- [WHAT THE TASK REQUIRES] Look for the word "CRUD" in the entries and copy every line where it shows up.
• • •
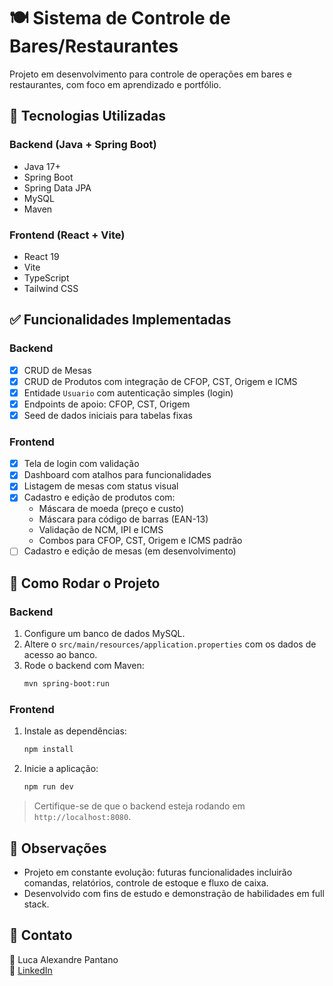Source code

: # 🍽️ Sistema de Controle de Bares/Restaurantes

Projeto em desenvolvimento para controle de operações em bares e restaurantes, com foco em aprendizado e portfólio.

## 🔧 Tecnologias Utilizadas

### Backend (Java + Spring Boot)
- Java 17+
- Spring Boot
- Spring Data JPA
- MySQL
- Maven

### Frontend (React + Vite)
- React 19
- Vite
- TypeScript
- Tailwind CSS

## ✅ Funcionalidades Implementadas

### Backend
- [x] CRUD de Mesas
- [x] CRUD de Produtos com integração de CFOP, CST, Origem e ICMS
- [x] Entidade `Usuario` com autenticação simples (login)
- [x] Endpoints de apoio: CFOP, CST, Origem
- [x] Seed de dados iniciais para tabelas fixas

### Frontend
- [x] Tela de login com validação
- [x] Dashboard com atalhos para funcionalidades
- [x] Listagem de mesas com status visual
- [x] Cadastro e edição de produtos com:
  - Máscara de moeda (preço e custo)
  - Máscara para código de barras (EAN-13)
  - Validação de NCM, IPI e ICMS
  - Combos para CFOP, CST, Origem e ICMS padrão
- [ ] Cadastro e edição de mesas (em desenvolvimento)

## 🚀 Como Rodar o Projeto

### Backend
1. Configure um banco de dados MySQL.
2. Altere o `src/main/resources/application.properties` com os dados de acesso ao banco.
3. Rode o backend com Maven:
   ```bash
   mvn spring-boot:run
   ```

### Frontend
1. Instale as dependências:
   ```bash
   npm install
   ```
2. Inicie a aplicação:
   ```bash
   npm run dev
   ```

> Certifique-se de que o backend esteja rodando em `http://localhost:8080`.

## 📌 Observações
- Projeto em constante evolução: futuras funcionalidades incluirão comandas, relatórios, controle de estoque e fluxo de caixa.
- Desenvolvido com fins de estudo e demonstração de habilidades em full stack.

## 📎 Contato
👤 Luca Alexandre Pantano  
🔗 [LinkedIn](https://www.linkedin.com/in/lucapantano1)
• • •
- [ANSWER FOR THE TASK]
- [x] CRUD de Mesas
- [x] CRUD de Produtos com integração de CFOP, CST, Origem e ICMS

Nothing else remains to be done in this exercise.